April 29th 2007, 08:24 PM
"Exam MLC Sample Questions and Solutions" (MLC-09-07): I don't see how to get the solution to problem #14, calculating the covariance of a joint life and last survivor remaining lifetimes. Can anyone help? Thanks for your time.They are using a very powerful shortcut here.

Let's step back and figure out what the question is asking using first principles. It wants us to find the covariance of a joint-life status random variable and a last-survivor status random variable.

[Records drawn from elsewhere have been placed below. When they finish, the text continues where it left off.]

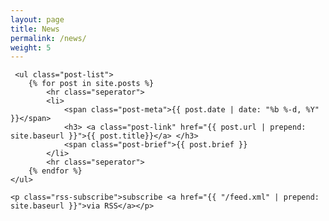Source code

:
 ```yaml
---
layout: page
title: News
permalink: /news/
weight: 5
---
```


<!-- <div class="news"> -->


	 <ul class="post-list">
		{% for post in site.posts %}
			<hr class="seperator">
			<li> 
				<span class="post-meta">{{ post.date | date: "%b %-d, %Y" }}</span> 
				<h3> <a class="post-link" href="{{ post.url | prepend: site.baseurl }}">{{ post.title}}</a> </h3> 
				<span class="post-brief">{{ post.brief }} 
			</li>
			<hr class="seperator">
		{% endfor %}
	</ul>

	<p class="rss-subscribe">subscribe <a href="{{ "/feed.xml" | prepend: site.baseurl }}">via RSS</a></p>

<!-- </div> -->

More generally, it wants us to find the covariance of two random variables, Txy and Txybar. This sounds bad, but recall that the covariance of two random variables X and Y, Cov(X,Y), equals E(X*Y)-E(X)E(Y).

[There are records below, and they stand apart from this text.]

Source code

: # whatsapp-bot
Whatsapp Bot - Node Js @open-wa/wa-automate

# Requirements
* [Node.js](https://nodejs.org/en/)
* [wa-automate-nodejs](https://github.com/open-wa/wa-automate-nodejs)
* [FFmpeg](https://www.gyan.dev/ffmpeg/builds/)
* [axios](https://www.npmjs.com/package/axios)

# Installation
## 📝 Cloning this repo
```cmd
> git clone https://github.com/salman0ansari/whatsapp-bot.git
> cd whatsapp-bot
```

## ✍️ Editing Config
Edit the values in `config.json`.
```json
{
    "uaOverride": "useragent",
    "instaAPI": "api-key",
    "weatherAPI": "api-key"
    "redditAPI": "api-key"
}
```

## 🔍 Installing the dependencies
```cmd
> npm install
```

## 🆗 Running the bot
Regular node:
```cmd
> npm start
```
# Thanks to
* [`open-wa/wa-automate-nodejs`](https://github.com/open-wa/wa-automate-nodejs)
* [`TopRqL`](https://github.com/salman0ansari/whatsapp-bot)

So, analagously, (*) Cov(Txy,Txybar)=E(Txy*Txybar)-E(Txy)E(Txybar). The E(Txy)E(Txybar) term is much easier to calculate than the E(Txy*Txybar) term, but note that Txy*Txybar = Tx*Ty.

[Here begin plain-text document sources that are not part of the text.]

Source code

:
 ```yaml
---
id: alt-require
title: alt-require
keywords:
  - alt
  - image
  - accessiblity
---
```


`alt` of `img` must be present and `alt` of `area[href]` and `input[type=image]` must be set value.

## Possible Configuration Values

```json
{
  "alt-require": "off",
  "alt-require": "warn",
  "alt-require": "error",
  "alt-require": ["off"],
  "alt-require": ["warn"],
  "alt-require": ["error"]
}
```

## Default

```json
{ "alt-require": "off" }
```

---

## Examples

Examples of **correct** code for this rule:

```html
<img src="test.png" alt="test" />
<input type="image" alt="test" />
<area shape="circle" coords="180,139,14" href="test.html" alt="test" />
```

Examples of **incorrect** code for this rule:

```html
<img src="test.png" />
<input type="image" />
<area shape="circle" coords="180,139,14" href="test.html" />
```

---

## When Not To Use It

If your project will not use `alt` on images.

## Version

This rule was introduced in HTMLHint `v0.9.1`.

Again using first principles, Cov(Tx,Ty)=E(Tx*Ty)-E(Tx)E(Ty) --> E(Tx*Ty)=Cov(Tx,Ty)+E(Tx)E(Ty).

Plugging this result into our original equation (*), we get (**) Cov(Txy,Txybar)=Cov(Tx,Ty)+E(Tx)E(Ty)-E(Txy)E(Txybar).

Using the relationship E(Txybar)=E(Tx)+E(Ty)-E(Txy) and some algebraic manipulation, (**) can be rewritten as Cov(Tx,Ty)+(E(Tx)-E(Txy))(E(Ty)-E(Txy)).

In the question, lives X and Y are independent, so (**) reduces to (E(Tx)-E(Txy))(E(Ty)-E(Txy)).

Hope I didn't make a mistake anywhere, and I hope that helps.

jmcarson
April 30th 2007, 12:30 PM
That was perfect - much appreciated.